We should remember that Lennon’s Pulp Mill Assessment Act exempts the project from almost everything – except corruption.
It is an appropriate time to go back and see what ammo is still live. Even if the mill fizzles, we still have a government keen to hand over the state to its mates in some form, whether it be MIS rorts, POSS hijacks, or some other forms of quasi-legal banditry.
Some of the deals remain as redolent as the day they were uncovered.
In the land “swap” between Forestry Tasmania and the Crown, for instance, over 77,000 ha of State Forest (Crown land) plantation was secretly deeded to FT as private (freehold) land in 1999-2000. The deal was leaked by a Land Services employee.
Under a Deed of Arrangement , FT was supposed to surrender freehold land of equal value, which would have amounted to far more than 77,000 ha, back to the crown. FT has never had anything close to that much freehold land. Both FT and The Government offered a variety of disparate but equally implausible explanations, none of which could explain where the vast area of land across Northern Tasmania had disappeared to. Ditto for the Auditor-General’s reluctant investigation.
At this point, evidence suggests FT acquired over $200,000,000 in public property without paying for it which it can quietly dispose of at a price of its choosing, rather than at market value, as required for the sale of Crown land.
(For the background: Read more here )
Another lingeringly strange affair is that of Ex-Pulp Mill Assessment Panel chair Julian Green, who resigned in public anger at the Government’s blatantly improper interference in the process.
Despite the public rancour of his departure, Green, a staffer to former Premier (now Gunns director) Premier Robin Gray, departed in public rancour with Paul Lennon, yet was awarded a parting ex gratia payment of over $400,000.
The amount tallies interestingly with the amount due to Green if he had been sacked, and Green has subsequently maintained silence about his departure despite leaving Government employ. An article in the Mercury later cited an unidentified source as alleging Green had been forced to resign, a proposition in no way inconsistent with the character of the Government or the mill project.
The grave implications of the allegation is something which cries out for investigation under oath.

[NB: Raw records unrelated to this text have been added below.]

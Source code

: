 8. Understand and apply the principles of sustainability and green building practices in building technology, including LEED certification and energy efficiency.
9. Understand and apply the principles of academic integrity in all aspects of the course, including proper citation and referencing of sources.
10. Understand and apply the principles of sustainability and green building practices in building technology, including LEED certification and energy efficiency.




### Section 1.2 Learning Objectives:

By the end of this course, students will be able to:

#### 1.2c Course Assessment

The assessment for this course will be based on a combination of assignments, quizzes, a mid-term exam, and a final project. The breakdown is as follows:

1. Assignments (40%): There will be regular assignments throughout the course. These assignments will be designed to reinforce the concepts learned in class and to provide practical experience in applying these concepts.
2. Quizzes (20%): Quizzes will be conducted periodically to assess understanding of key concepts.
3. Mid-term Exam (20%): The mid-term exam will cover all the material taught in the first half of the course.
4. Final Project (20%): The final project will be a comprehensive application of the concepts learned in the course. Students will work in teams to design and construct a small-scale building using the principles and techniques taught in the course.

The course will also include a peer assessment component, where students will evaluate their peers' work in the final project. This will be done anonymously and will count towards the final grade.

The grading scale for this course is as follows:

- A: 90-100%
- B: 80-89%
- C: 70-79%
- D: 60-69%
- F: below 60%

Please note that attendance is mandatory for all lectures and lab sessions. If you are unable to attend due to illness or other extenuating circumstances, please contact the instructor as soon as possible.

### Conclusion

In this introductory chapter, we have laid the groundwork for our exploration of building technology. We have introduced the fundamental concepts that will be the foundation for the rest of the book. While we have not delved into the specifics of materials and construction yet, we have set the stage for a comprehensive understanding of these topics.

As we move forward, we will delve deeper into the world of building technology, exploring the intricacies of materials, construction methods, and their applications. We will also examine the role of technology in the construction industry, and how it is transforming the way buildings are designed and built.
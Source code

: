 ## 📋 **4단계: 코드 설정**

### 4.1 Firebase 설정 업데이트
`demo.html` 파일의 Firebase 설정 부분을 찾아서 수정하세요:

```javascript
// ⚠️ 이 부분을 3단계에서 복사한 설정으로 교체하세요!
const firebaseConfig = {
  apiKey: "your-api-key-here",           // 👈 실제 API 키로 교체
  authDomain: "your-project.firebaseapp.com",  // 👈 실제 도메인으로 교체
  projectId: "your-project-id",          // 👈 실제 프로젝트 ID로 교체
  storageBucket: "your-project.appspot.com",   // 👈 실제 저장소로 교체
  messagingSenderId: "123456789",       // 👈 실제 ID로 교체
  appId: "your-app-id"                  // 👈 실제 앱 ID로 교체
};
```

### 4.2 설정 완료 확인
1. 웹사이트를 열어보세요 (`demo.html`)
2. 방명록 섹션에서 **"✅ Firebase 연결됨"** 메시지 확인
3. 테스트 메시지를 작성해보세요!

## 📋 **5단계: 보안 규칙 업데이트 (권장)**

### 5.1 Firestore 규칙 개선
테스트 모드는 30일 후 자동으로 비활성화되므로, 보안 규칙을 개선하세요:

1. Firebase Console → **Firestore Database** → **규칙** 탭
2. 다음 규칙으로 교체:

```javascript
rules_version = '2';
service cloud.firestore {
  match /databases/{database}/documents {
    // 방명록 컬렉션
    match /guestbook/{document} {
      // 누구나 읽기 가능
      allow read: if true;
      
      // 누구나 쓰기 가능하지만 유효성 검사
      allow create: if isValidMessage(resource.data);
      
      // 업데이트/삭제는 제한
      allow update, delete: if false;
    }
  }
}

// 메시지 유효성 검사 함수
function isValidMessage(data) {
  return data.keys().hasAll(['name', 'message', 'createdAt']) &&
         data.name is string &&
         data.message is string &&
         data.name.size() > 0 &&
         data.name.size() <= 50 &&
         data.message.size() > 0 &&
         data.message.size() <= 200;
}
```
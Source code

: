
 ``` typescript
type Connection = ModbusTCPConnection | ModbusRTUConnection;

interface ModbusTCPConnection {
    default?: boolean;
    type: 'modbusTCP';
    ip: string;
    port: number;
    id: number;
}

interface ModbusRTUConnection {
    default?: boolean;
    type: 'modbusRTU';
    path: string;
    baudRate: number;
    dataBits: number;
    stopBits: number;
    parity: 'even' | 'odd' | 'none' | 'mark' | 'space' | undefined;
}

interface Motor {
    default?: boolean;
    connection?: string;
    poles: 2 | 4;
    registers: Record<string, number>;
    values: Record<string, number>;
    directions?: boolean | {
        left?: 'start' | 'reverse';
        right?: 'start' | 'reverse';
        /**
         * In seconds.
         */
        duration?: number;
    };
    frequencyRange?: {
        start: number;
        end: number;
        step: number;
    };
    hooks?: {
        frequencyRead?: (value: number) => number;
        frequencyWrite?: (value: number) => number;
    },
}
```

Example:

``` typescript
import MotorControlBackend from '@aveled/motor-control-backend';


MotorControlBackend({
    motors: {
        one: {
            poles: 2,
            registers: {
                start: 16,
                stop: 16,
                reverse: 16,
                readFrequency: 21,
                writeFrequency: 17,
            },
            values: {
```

There are numerous other potential time bombs ticking away in the archives, from murky home renovations to tied grants for well-placed consultants; they are worth looking into. It would be a pity if such potentially lurid copy went to waste as the mill is knocked over by information as mundane as last weekend’s analysis in the AFR, which pondered how a project of such dubious economic feasibility as the mill could be pulled off by a management of Gunns’ quality.